Recall shows share of True Positives out of all instances which have to be classified as True Positives (but some of them were classified as Negatives).

Precision shows which share of True Positives against all instances which were classified as Positives (but some of them are Negatives in reality).

In our case, Precision will show how many projects classified as successful are really successful and how many of them are failed ones. Recall will show how well our model predicts successful proejcts and how many of them were misclassified as failed ones.

In the following outcome you can see aforementioned measures counted for successful projects.

In [154]:

```
y_pred = lr.predict(X_test_scaled)
print("Precision:{}".format(precision_recall_fscore_support(y_test, y_pred)[0][1]))
print("Recall:{}".format(precision_recall_fscore_support(y_test, y_pred)[1][1]))
print("F1:{}".format(precision_recall_fscore_support(y_test, y_pred)[2][1]))
```

In this result, the first row stands for precision, the second one stands for recall and the third one for F1 score which tries to show balanced measure between precision and recall.

So, we see that our model is not ideal and we make errors, but we definitely see that Precision works comparatively better than Recall in our model. It means that our model more or less good in sorting out failed projects and it rarely classify them as successful ones, but, at the same time, it loses a lot of successful projects (~24%) and mark them as failed ones.

In this project, I applied logistic regression to classify successful and failed projects on Kickstarter. Such model can be very useful instrument for potential crowdfunders as it allows them to choose better category for their project (for instance, it's better idea to raise money for short movie) and it can be used for setting optimal money goals.

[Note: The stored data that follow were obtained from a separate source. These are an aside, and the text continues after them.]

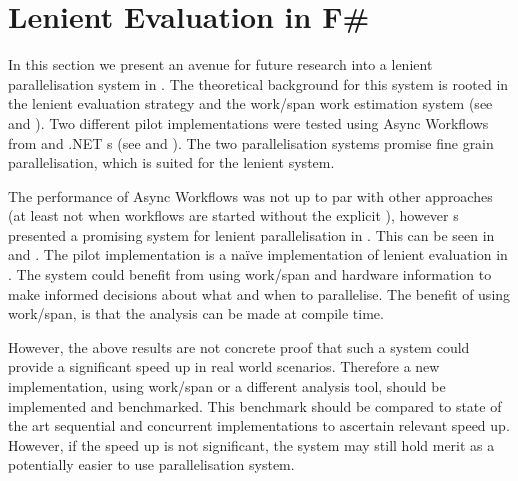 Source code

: \section{Lenient Evaluation in F\#}
In this section we present an avenue for future research into a lenient parallelisation system in \fs. The theoretical background for this system is rooted in the lenient evaluation strategy and the work/span work estimation system (see  and ). Two different pilot implementations were tested using Async Workflows from \fs and .NET s (see  and ). The two parallelisation systems promise fine grain parallelisation, which is suited for the lenient system.

The performance of Async Workflows was not up to par with other approaches (at least not when workflows are started without the explicit ), however s presented a promising system for lenient parallelisation in \fs. This can be seen in  and . The pilot implementation is a naïve implementation of lenient evaluation in \fs. The system could benefit from using work/span and hardware information to make informed decisions about what and when to parallelise. The benefit of using work/span, is that the analysis can be made at compile time.

However, the above results are not concrete proof that such a system could provide a significant speed up in real world scenarios. Therefore a new implementation, using work/span or a different analysis tool, should be implemented and benchmarked. This benchmark should be compared to state of the art sequential and concurrent implementations to ascertain relevant speed up. However, if the speed up is not significant, the system may still hold merit as a potentially easier to use parallelisation system.
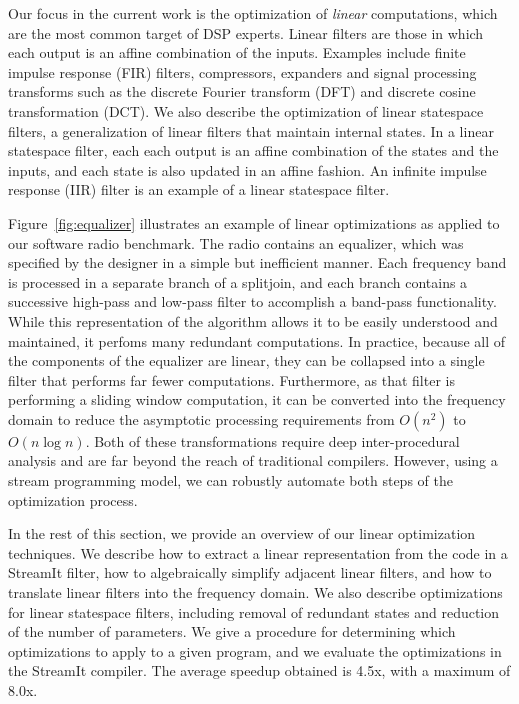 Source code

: Our focus in the current work is the optimization of {\it linear}
computations, which are the most common target of DSP experts.  Linear
filters are those in which each output is an affine combination of the
inputs.  Examples include finite impulse response (FIR) filters,
compressors, expanders and signal processing transforms such as the
discrete Fourier transform (DFT) and discrete cosine transformation
(DCT).  We also describe the optimization of linear statespace
filters, a generalization of linear filters that maintain internal
states.  In a linear statespace filter, each each output is an affine
combination of the states and the inputs, and each state is also
updated in an affine fashion.  An infinite impulse response (IIR)
filter is an example of a linear statespace filter.

Figure~\ref{fig:equalizer} illustrates an example of linear
optimizations as applied to our software radio benchmark.  The radio
contains an equalizer, which was specified by the designer in a simple
but inefficient manner.  Each frequency band is processed in a
separate branch of a splitjoin, and each branch contains a successive
high-pass and low-pass filter to accomplish a band-pass functionality.
While this representation of the algorithm allows it to be easily
understood and maintained, it perfoms many redundant computations.  In
practice, because all of the components of the equalizer are linear,
they can be collapsed into a single filter that performs far fewer
computations.  Furthermore, as that filter is performing a sliding
window computation, it can be converted into the frequency domain to
reduce the asymptotic processing requirements from $O(n^2)$ to $O(n
\log n)$.  Both of these transformations require deep inter-procedural
analysis and are far beyond the reach of traditional compilers.
However, using a stream programming model, we can robustly automate
both steps of the optimization process.

In the rest of this section, we provide an overview of our linear
optimization techniques.  We describe how to extract a linear
representation from the code in a StreamIt filter, how to
algebraically simplify adjacent linear filters, and how to translate
linear filters into the frequency domain.  We also describe
optimizations for linear statespace filters, including removal of
redundant states and reduction of the number of parameters.  We give a
procedure for determining which optimizations to apply to a given
program, and we evaluate the optimizations in the StreamIt compiler.
The average speedup obtained is 4.5x, with a maximum of 8.0x.

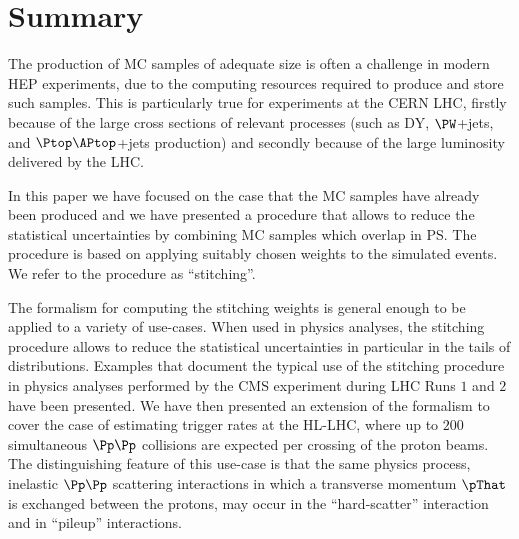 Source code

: \section{Summary}
\label{sec:summary}

The production of MC samples of adequate size is often a challenge in modern HEP experiments,
due to the computing resources required to produce and store such samples.
This is particularly true for experiments at the CERN LHC,
firstly because of the large cross sections of relevant processes (such as DY, $\PW$+jets, and $\Ptop\APtop$+jets production)
and secondly because of the large luminosity delivered by the LHC.

In this paper we have focused on the case that the MC samples have already been produced
and we have presented a procedure that allows to reduce the statistical uncertainties 
by combining MC samples which overlap in PS.
The procedure is based on applying suitably chosen weights to the simulated events.
We refer to the procedure as ``stitching''.

The formalism for computing the stitching weights is general enough to be applied to a variety of use-cases.
When used in physics analyses, the stitching procedure allows to reduce the statistical uncertainties in particular in the tails of distributions.
Examples that document the typical use of the stitching procedure in physics analyses performed by the CMS experiment during LHC Runs $1$ and $2$ have been presented.
We have then presented an extension of the formalism to cover the case of estimating trigger rates at the HL-LHC,
where up to $200$ simultaneous $\Pp\Pp$ collisions are expected per crossing of the proton beams.
The distinguishing feature of this use-case is that the same physics process, 
inelastic $\Pp\Pp$ scattering interactions in which a transverse momentum $\pThat$ is exchanged between the protons,
may occur in the ``hard-scatter'' interaction and in ``pileup'' interactions.
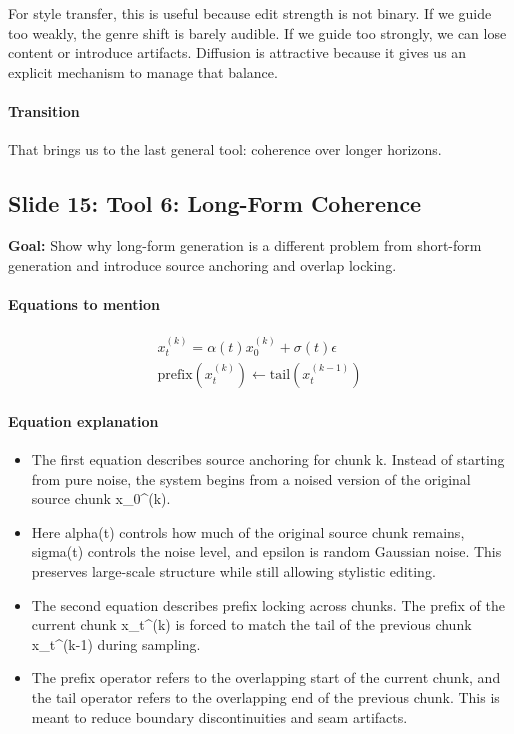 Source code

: \documentclass[11pt]{article}
\begin{document}
For style transfer, this is useful because edit strength is not binary. If we guide too weakly, the genre shift is barely audible. If we guide too strongly, we can lose content or introduce artifacts. Diffusion is attractive because it gives us an explicit mechanism to manage that balance.

\paragraph{Transition}
That brings us to the last general tool: coherence over longer horizons.

\subsection*{Slide 15: Tool 6: Long-Form Coherence}
\textbf{Goal:} Show why long-form generation is a different problem from short-form generation and introduce source anchoring and overlap locking.
\paragraph{Equations to mention}
\begin{align*}
x_t^{(k)}=\alpha(t)x_0^{(k)}+\sigma(t)\epsilon\\
\mathrm{prefix}(x_t^{(k)})\leftarrow \mathrm{tail}(x_t^{(k-1)})
\end{align*}
\paragraph{Equation explanation}
\begin{itemize}
\item The first equation describes source anchoring for chunk k. Instead of starting from pure noise, the system begins from a noised version of the original source chunk x\_0\textasciicircum{}(k).
\item Here alpha(t) controls how much of the original source chunk remains, sigma(t) controls the noise level, and epsilon is random Gaussian noise. This preserves large-scale structure while still allowing stylistic editing.
\item The second equation describes prefix locking across chunks. The prefix of the current chunk x\_t\textasciicircum{}(k) is forced to match the tail of the previous chunk x\_t\textasciicircum{}(k-1) during sampling.
\item The prefix operator refers to the overlapping start of the current chunk, and the tail operator refers to the overlapping end of the previous chunk. This is meant to reduce boundary discontinuities and seam artifacts.
\end{itemize}
\end{document}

At the same time, so far, the model is not perfect. It more or less well in defining failed projects and sort out them but it loses a big set of successful projects classifying them as failed ones. Definitely, this issue needs to be fixed: we need to better study characterisitcs of successful projects, work at new features for them and, probably, look at other classification algorithms. Also, this issue can be somehow related to disbalance in our target variable. So, the good way to improve final measures is to balance our instances.